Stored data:

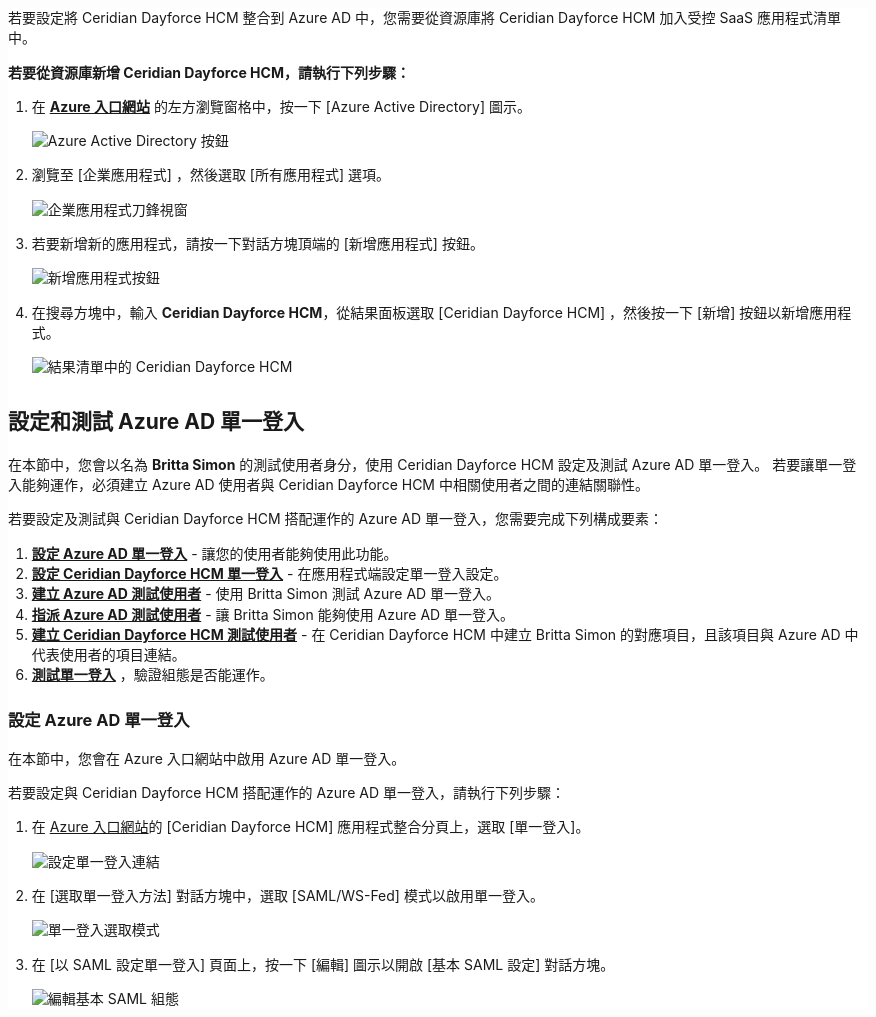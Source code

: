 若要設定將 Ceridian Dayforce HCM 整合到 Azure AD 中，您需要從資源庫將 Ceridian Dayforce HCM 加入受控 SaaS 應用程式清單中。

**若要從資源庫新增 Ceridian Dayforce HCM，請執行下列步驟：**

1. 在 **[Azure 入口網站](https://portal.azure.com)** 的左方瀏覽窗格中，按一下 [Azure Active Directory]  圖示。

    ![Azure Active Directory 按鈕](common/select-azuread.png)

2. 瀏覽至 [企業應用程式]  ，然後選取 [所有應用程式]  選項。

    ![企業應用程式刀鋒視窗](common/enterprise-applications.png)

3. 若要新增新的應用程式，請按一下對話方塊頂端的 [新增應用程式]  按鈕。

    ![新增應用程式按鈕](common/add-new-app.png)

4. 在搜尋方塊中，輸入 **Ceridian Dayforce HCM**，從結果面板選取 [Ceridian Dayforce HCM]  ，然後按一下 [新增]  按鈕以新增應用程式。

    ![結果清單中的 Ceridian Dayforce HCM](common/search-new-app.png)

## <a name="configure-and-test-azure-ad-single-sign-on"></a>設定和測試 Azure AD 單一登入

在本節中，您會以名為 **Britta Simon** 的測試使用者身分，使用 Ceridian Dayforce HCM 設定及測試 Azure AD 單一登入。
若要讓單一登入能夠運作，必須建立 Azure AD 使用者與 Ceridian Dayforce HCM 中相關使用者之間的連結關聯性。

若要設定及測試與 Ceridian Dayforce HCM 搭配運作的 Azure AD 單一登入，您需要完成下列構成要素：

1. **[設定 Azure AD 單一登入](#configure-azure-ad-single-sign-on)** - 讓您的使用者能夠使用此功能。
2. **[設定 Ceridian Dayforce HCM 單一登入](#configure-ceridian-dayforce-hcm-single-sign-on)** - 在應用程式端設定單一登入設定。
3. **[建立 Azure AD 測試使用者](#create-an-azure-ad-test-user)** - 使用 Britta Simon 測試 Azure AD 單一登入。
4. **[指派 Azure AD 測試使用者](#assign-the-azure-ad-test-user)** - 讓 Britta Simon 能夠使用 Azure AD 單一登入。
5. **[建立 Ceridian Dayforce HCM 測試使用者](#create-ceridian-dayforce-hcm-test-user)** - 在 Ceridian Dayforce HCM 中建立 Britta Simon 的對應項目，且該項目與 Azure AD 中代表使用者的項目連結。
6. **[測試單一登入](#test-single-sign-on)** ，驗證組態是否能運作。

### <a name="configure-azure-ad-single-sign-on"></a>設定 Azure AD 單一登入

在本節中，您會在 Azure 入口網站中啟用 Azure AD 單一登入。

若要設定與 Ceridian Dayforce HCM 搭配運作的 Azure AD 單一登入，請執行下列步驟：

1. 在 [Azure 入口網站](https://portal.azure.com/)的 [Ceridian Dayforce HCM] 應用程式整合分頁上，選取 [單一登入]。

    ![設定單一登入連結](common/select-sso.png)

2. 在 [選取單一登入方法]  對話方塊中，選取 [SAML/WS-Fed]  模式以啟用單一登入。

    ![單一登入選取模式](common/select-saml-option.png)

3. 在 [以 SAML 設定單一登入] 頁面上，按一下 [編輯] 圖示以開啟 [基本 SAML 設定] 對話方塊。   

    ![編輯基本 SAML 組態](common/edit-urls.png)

Aim of the exercise: Write the records out in full, word for word; leave every picture behind.

Response:
Source code

: 若要設定將 Ceridian Dayforce HCM 整合到 Azure AD 中，您需要從資源庫將 Ceridian Dayforce HCM 加入受控 SaaS 應用程式清單中。

**若要從資源庫新增 Ceridian Dayforce HCM，請執行下列步驟：**

1. 在 **[Azure 入口網站](https://portal.azure.com)** 的左方瀏覽窗格中，按一下 [Azure Active Directory]  圖示。

    ![Azure Active Directory 按鈕](common/select-azuread.png)

2. 瀏覽至 [企業應用程式]  ，然後選取 [所有應用程式]  選項。

    ![企業應用程式刀鋒視窗](common/enterprise-applications.png)

3. 若要新增新的應用程式，請按一下對話方塊頂端的 [新增應用程式]  按鈕。

    ![新增應用程式按鈕](common/add-new-app.png)

4. 在搜尋方塊中，輸入 **Ceridian Dayforce HCM**，從結果面板選取 [Ceridian Dayforce HCM]  ，然後按一下 [新增]  按鈕以新增應用程式。

    ![結果清單中的 Ceridian Dayforce HCM](common/search-new-app.png)

## <a name="configure-and-test-azure-ad-single-sign-on"></a>設定和測試 Azure AD 單一登入

在本節中，您會以名為 **Britta Simon** 的測試使用者身分，使用 Ceridian Dayforce HCM 設定及測試 Azure AD 單一登入。
若要讓單一登入能夠運作，必須建立 Azure AD 使用者與 Ceridian Dayforce HCM 中相關使用者之間的連結關聯性。

若要設定及測試與 Ceridian Dayforce HCM 搭配運作的 Azure AD 單一登入，您需要完成下列構成要素：

1. **[設定 Azure AD 單一登入](#configure-azure-ad-single-sign-on)** - 讓您的使用者能夠使用此功能。
2. **[設定 Ceridian Dayforce HCM 單一登入](#configure-ceridian-dayforce-hcm-single-sign-on)** - 在應用程式端設定單一登入設定。
3. **[建立 Azure AD 測試使用者](#create-an-azure-ad-test-user)** - 使用 Britta Simon 測試 Azure AD 單一登入。
4. **[指派 Azure AD 測試使用者](#assign-the-azure-ad-test-user)** - 讓 Britta Simon 能夠使用 Azure AD 單一登入。
5. **[建立 Ceridian Dayforce HCM 測試使用者](#create-ceridian-dayforce-hcm-test-user)** - 在 Ceridian Dayforce HCM 中建立 Britta Simon 的對應項目，且該項目與 Azure AD 中代表使用者的項目連結。
6. **[測試單一登入](#test-single-sign-on)** ，驗證組態是否能運作。

### <a name="configure-azure-ad-single-sign-on"></a>設定 Azure AD 單一登入

在本節中，您會在 Azure 入口網站中啟用 Azure AD 單一登入。

若要設定與 Ceridian Dayforce HCM 搭配運作的 Azure AD 單一登入，請執行下列步驟：

1. 在 [Azure 入口網站](https://portal.azure.com/)的 [Ceridian Dayforce HCM] 應用程式整合分頁上，選取 [單一登入]。

    ![設定單一登入連結](common/select-sso.png)

2. 在 [選取單一登入方法]  對話方塊中，選取 [SAML/WS-Fed]  模式以啟用單一登入。

    ![單一登入選取模式](common/select-saml-option.png)

3. 在 [以 SAML 設定單一登入] 頁面上，按一下 [編輯] 圖示以開啟 [基本 SAML 設定] 對話方塊。   

    ![編輯基本 SAML 組態](common/edit-urls.png)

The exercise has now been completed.